Peculiarity of binding sites in opioid receptor mechanism for opioid drugs, as they are called “opioid receptors” is that:
1. These receptors, as is common place with other types of receptors, get activated after administration of specific agonists.
2. There are various endogenous ligands or endogenous neurotransmitters which are also involved in modulatory effect on these receptors.
3. Opioid receptor mechanism is one of the various other mechanisms and processes that are also known to cause stimulation of these receptors in modulation of nociception.
4. Due to subjective variation in the effects produced by stimulation of these receptors, the drugs acting in these individual subsets of receptors also have variations in their spectrum of clinical activity. Thus withdrawal syndrome produced by morphine abstinence is qualitatively different from that produced by nalorphine.

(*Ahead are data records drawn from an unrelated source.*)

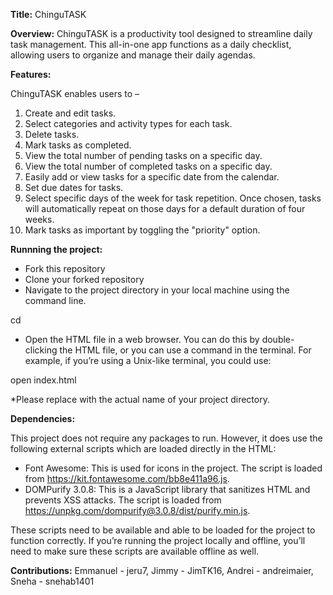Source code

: **Title:** ChinguTASK

**Overview:** 
ChinguTASK is a productivity tool designed to streamline daily task management. This all-in-one app functions as a daily checklist, allowing users to organize and manage their daily agendas.

**Features:**

ChinguTASK enables users to – 

1. Create and edit tasks.
2. Select categories and activity types for each task.
3. Delete tasks.
4. Mark tasks as completed.
5. View the total number of pending tasks on a specific day.
6. View the total number of completed tasks on a specific day.
7. Easily add or view tasks for a specific date from the calendar.
8. Set due dates for tasks.
9. Select specific days of the week for task repetition. Once chosen, tasks will automatically repeat on those days for a default duration of four weeks.
10. Mark tasks as important by toggling the "priority" option.

**Runnning the project:**

- Fork this repository
- Clone your forked repository
- Navigate to the project directory in your local machine using the command line.

cd <your-project-name>


- Open the HTML file in a web browser. You can do this by double-clicking the HTML file, or you can use a command in the terminal. For example, if you’re using a Unix-like terminal, you could use:
  
open index.html

*Please replace <your-project-name> with the actual name of your project directory.

**Dependencies:**

This project does not require any packages to run. However, it does use the following external scripts which are loaded directly in the HTML:

- Font Awesome: This is used for icons in the project. The script is loaded from https://kit.fontawesome.com/bb8e411a96.js.
- DOMPurify 3.0.8: This is a JavaScript library that sanitizes HTML and prevents XSS attacks. The script is loaded from https://unpkg.com/dompurify@3.0.8/dist/purify.min.js.

These scripts need to be available and able to be loaded for the project to function correctly. If you’re running the project locally and offline, you’ll need to make sure these scripts are available offline as well.

**Contributions:**
Emmanuel - jeru7, Jimmy - JimTK16, Andrei - andreimaier, Sneha - snehab1401



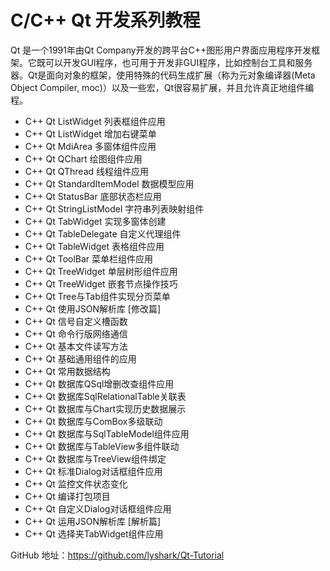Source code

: # C/C++ Qt 开发系列教程

Qt 是一个1991年由Qt Company开发的跨平台C++图形用户界面应用程序开发框架。它既可以开发GUI程序，也可用于开发非GUI程序，比如控制台工具和服务器。Qt是面向对象的框架，使用特殊的代码生成扩展（称为元对象编译器(Meta Object Compiler, moc)）以及一些宏，Qt很容易扩展，并且允许真正地组件编程。

 - C++ Qt ListWidget 列表框组件应用
 - C++ Qt ListWidget 增加右键菜单
 - C++ Qt MdiArea 多窗体组件应用
 - C++ Qt QChart 绘图组件应用
 - C++ Qt QThread 线程组件应用
 - C++ Qt StandardItemModel 数据模型应用
 - C++ Qt StatusBar 底部状态栏应用
 - C++ Qt StringListModel 字符串列表映射组件
 - C++ Qt TabWidget 实现多窗体创建
 - C++ Qt TableDelegate 自定义代理组件
 - C++ Qt TableWidget 表格组件应用
 - C++ Qt ToolBar 菜单栏组件应用
 - C++ Qt TreeWidget 单层树形组件应用
 - C++ Qt TreeWidget 嵌套节点操作技巧
 - C++ Qt Tree与Tab组件实现分页菜单
 - C++ Qt 使用JSON解析库 [修改篇]
 - C++ Qt 信号自定义槽函数
 - C++ Qt 命令行版网络通信
 - C++ Qt 基本文件读写方法
 - C++ Qt 基础通用组件的应用
 - C++ Qt 常用数据结构
 - C++ Qt 数据库QSql增删改查组件应用
 - C++ Qt 数据库SqlRelationalTable关联表
 - C++ Qt 数据库与Chart实现历史数据展示
 - C++ Qt 数据库与ComBox多级联动
 - C++ Qt 数据库与SqlTableModel组件应用
 - C++ Qt 数据库与TableView多组件联动
 - C++ Qt 数据库与TreeView组件绑定
 - C++ Qt 标准Dialog对话框组件应用
 - C++ Qt 监控文件状态变化
 - C++ Qt 编译打包项目
 - C++ Qt 自定义Dialog对话框组件应用
 - C++ Qt 运用JSON解析库 [解析篇]
 - C++ Qt 选择夹TabWidget组件应用


GitHub 地址：https://github.com/lyshark/Qt-Tutorial
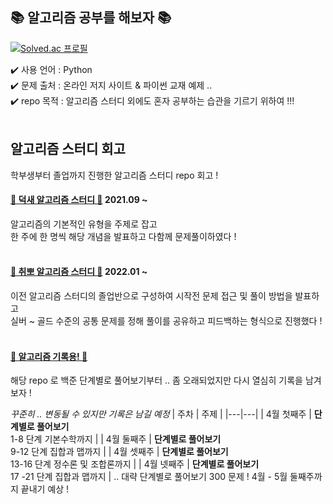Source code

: ## 📚 알고리즘 공부를 해보자 📚

[![Solved.ac
프로필](http://mazassumnida.wtf/api/v2/generate_badge?boj=astnwl321)](https://solved.ac/astnwl321)
<!-- <img src="http://mazandi.herokuapp.com/api?handle={astnwl321}&theme=warm"/> -->

✔️ 사용 언어 : Python <br>
✔️ 문제 출처 : 온라인 저지 사이트 & 파이썬 교재 예제 .. <br>
✔️ repo 목적 : 알고리즘 스터디 외에도 혼자 공부하는 습관을 기르기 위하여 !!! <br><br>

## 알고리즘 스터디 회고
학부생부터 졸업까지 진행한 알고리즘 스터디 repo 회고 !

#### [📕 덕새 알고리즘 스터디 📕](https://github.com/KangSuzy/Dukgorithm) 2021.09 ~ <br>
알고리즘의 기본적인 유형을 주제로 잡고<br>
한 주에 한 명씩 해당 개념을 발표하고 다함께 문제풀이하였다 !<br><br>
  
#### [📙 취뽀 알고리즘 스터디 📙](https://github.com/KangSuzy/Dukgorithm) 2022.01 ~ <br>
이전 알고리즘 스터디의 졸업반으로 구성하여 시작전 문제 접근 및 풀이 방법을 발표하고 <br>
실버 ~ 골드 수준의 공통 문제를 정해 풀이를 공유하고 피드백하는 형식으로 진행했다 ! <br><br>
  
#### [📗 알고리즘 기록용! 📗](https://github.com/KangSuzy/algorithms)
해당 repo 로 백준 단계별로 풀어보기부터 .. 좀 오래되었지만 다시 열심히 기록을 남겨보자 !

*꾸준히 .. 변동될 수 있지만 기록은 남길 예정*
| 주차 | 주제 |
|---|---|
| 4월 첫째주  |  **단계별로 풀어보기**<br>1-8 단계 기본수학까지 |
| 4월 둘째주  |  **단계별로 풀어보기**<br>9-12 단계 집합과 맵까지 |
| 4월 셋째주  |  **단계별로 풀어보기**<br>13-16 단계 정수론 및 조합론까지 |
| 4월 넷째주  |  **단계별로 풀어보기**<br>17 -21 단계 집합과 맵까지 |
.. 대략 단계별로 풀어보기 300 문제 ! 4월 - 5월 둘째주까지 끝내기 예상 !

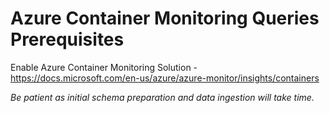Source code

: # Azure Container Monitoring Queries Prerequisites

Enable Azure Container Monitoring Solution - <https://docs.microsoft.com/en-us/azure/azure-monitor/insights/containers>

*Be patient as initial schema preparation and data ingestion will take time.*
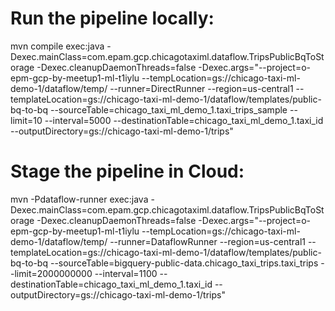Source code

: # Run the pipeline locally:
mvn compile exec:java -Dexec.mainClass=com.epam.gcp.chicagotaximl.dataflow.TripsPublicBqToStorage -Dexec.cleanupDaemonThreads=false -Dexec.args="--project=o-epm-gcp-by-meetup1-ml-t1iylu --tempLocation=gs://chicago-taxi-ml-demo-1/dataflow/temp/ --runner=DirectRunner --region=us-central1 --templateLocation=gs://chicago-taxi-ml-demo-1/dataflow/templates/public-bq-to-bq --sourceTable=chicago_taxi_ml_demo_1.taxi_trips_sample --limit=10 --interval=5000 --destinationTable=chicago_taxi_ml_demo_1.taxi_id --outputDirectory=gs://chicago-taxi-ml-demo-1/trips"

# Stage the pipeline in Cloud:
mvn -Pdataflow-runner exec:java -Dexec.mainClass=com.epam.gcp.chicagotaximl.dataflow.TripsPublicBqToStorage -Dexec.cleanupDaemonThreads=false -Dexec.args="--project=o-epm-gcp-by-meetup1-ml-t1iylu --tempLocation=gs://chicago-taxi-ml-demo-1/dataflow/temp/ --runner=DataflowRunner --region=us-central1 --templateLocation=gs://chicago-taxi-ml-demo-1/dataflow/templates/public-bq-to-bq  --sourceTable=bigquery-public-data.chicago_taxi_trips.taxi_trips --limit=2000000000 --interval=1100 --destinationTable=chicago_taxi_ml_demo_1.taxi_id --outputDirectory=gs://chicago-taxi-ml-demo-1/trips"

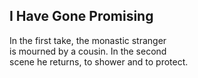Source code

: I Have Gone Promising
---------------------
In the first take, the monastic stranger  
is mourned by a cousin. In the second  
scene he returns, to shower and to protect.  
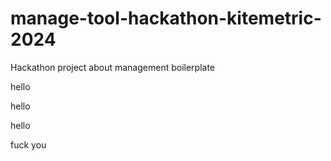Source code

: # manage-tool-hackathon-kitemetric-2024

Hackathon project about management boilerplate

hello

hello

hello

fuck you
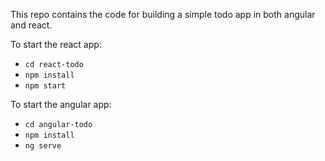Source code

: This repo contains the code for building a simple todo app in both angular and react.

To start the react app:
- `cd react-todo` 
- `npm install`
- `npm start` 

To start the angular app:

- `cd angular-todo` 
- `npm install`
- `ng serve` 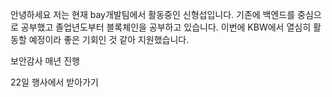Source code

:
안녕하세요 저는 현재 bay개발팀에서 활동중인 신형섭입니다.
기존에 백엔드를 중심으로 공부했고 졸업년도부터 블록체인을 공부하고 있습니다.
이번에 KBW에서 열심히 활동할 예정이라 좋은 기회인 것 같아 지원했습니다.

보안감사 매년 진행

22일 행사에서 받아가기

5. There are specific antagonists, which are pharmacologically related to the agonists, as such, which have the capability of reversing the actions of agonists.
6. Due to the variations in opioid receptor mechanism produced on each individual sets and subsets of receptors, it is essential to identify the drugs as pure, partial, and combination of agonist and antagonist in that manner.
All the receptors are guanine nucleotide binding proteins, dependent for their actions. The opioid receptor mechanism is mediated by affecting various ionic channels. The net effect is inhibitory in terms of modulation of nociception.
Special mention about K and σ receptors is necessary. The effects such as psychotomimetic effects, dysphoria which were thought to be mediated by a stimulation now have to be attributed exclusively to K receptors especially K 3 subtype.
Opioid receptor mechanism is this property of highly selective K agonists, for example, benzomorphans (pentazocine) leading to severe dysphoria, and other psychomimetic effects. Another important difference about K receptors is that most of the K agonists cause release of dynorphins.
Dynorphins are stored in neurohypophysis along with vasopressin. The released dynorphin suppresses release of vasopressin thus causing diuresis. Many of the K agonists have tendency to produce diuresis rather than urinary retention, as is the case with pure opioid receptor mechanism of agonists.
σ-receptors: These are mysterious set of opioid receptors. Opioid receptor mechanism and opioid existence is beyond any dispute. However, they do not get activated by the naturally occurring levo isomers.
Many synthetic opioids are racemic mixtures (mixtures of both levo and dextro rotatory isomers/enantiomers). Rather than a receptors getstimulated by the dextro isomers, which do not have opioid activity.
Thus as was originally believed that σ-receptor stimulation causes psycho mimetic effects has been disproved and the opioid receptor mechanism has to be attributed mainly to K stimulation.